In [1]:
!pip install transformers



In [15]:
import random
import pandas as pd

# Function to randomly delete words from a sentence
def random_deletion(sentence, p=0.1):
    words = sentence.split()
    if len(words) == 1:
        return sentence

    # Keep words with probability 1 - p
    words = [word for word in words if random.uniform(0, 1) > p]
    return ' '.join(words) if words else sentence

# Function to randomly swap words in a sentence
def random_swap(sentence, n=2):
    words = sentence.split()
    if len(words) < 2:
        return sentence

    for _ in range(n):
        idx1, idx2 = random.sample(range(len(words)), 2)
        words[idx1], words[idx2] = words[idx2], words[idx1]
    return ' '.join(words)

# Function to randomly add a word to the sentence
def random_insertion(sentence, n=1):
    words = sentence.split()
    if not words:
        return sentence
    for _ in range(n):
        word_to_add = random.choice(words)
        idx = random.randint(0, len(words))
        words.insert(idx, word_to_add)
    return ' '.join(words)

# Function to apply noise injection augmentation
def noise_injection(sentence, deletion_prob=0.1, num_swaps=2, num_insertions=1):
    if not sentence.strip():
        return sentence
    # Apply random deletion
    sentence = random_deletion(sentence, p=deletion_prob)
    # Apply random swap
    sentence = random_swap(sentence, n=num_swaps)
    # Apply random insertion
    sentence = random_insertion(sentence, n=num_insertions)
    return sentence

# Function to augment the entire dataset with noise injection
def augment_dataset_with_noise(data, num_augmentations=5, deletion_prob=0.1, num_swaps=2, num_insertions=1):
    augmented_texts = []

    for _, row in data.iterrows():
        sentence = row['corrected_tweet']
        label = row['class']
        augmented_texts.append({'corrected_tweet': sentence, 'class': label})

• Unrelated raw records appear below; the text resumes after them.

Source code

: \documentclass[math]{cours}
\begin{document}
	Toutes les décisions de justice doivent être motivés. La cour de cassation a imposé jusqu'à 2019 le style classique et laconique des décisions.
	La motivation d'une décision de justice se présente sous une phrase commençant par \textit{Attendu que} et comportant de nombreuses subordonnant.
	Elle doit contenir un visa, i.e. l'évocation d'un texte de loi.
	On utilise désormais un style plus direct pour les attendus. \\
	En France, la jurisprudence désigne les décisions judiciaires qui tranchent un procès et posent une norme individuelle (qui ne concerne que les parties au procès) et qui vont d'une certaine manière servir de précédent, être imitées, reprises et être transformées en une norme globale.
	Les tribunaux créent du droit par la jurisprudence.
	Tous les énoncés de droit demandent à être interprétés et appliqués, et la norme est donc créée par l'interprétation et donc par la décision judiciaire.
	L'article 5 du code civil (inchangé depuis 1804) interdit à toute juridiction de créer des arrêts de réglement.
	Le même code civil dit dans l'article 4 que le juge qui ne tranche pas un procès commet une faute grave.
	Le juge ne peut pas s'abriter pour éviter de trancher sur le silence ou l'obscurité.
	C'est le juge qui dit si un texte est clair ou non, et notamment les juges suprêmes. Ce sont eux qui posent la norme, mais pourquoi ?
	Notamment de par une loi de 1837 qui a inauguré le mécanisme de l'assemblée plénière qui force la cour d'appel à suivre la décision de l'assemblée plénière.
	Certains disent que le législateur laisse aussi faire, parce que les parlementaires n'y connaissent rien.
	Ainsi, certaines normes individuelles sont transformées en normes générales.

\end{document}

        # Generate augmented samples
        for _ in range(num_augmentations):
            augmented_sentence = noise_injection(
                sentence,
                deletion_prob=deletion_prob,
                num_swaps=num_swaps,
                num_insertions=num_insertions
            )
            augmented_texts.append({'corrected_tweet': augmented_sentence, 'class': label})

    return pd.DataFrame(augmented_texts)

# Load the dataset
dataset_path = '/content/labeled_data_cleaned_whole.csv'
data = pd.read_csv(dataset_path)

# Handle missing values
data['corrected_tweet'] = data['corrected_tweet'].fillna('')
data['corrected_tweet'] = data['corrected_tweet'].astype(str)

# Apply noise injection augmentation
augmented_data = augment_dataset_with_noise(data, num_augmentations=3, deletion_prob=0.1, num_swaps=2, num_insertions=1)

# Save the augmented dataset
augmented_dataset_path = '/content/augmented_dataset_noise_injection.csv'
augmented_data.to_csv(augmented_dataset_path, index=False)
print(f"Augmented dataset saved to {augmented_dataset_path}")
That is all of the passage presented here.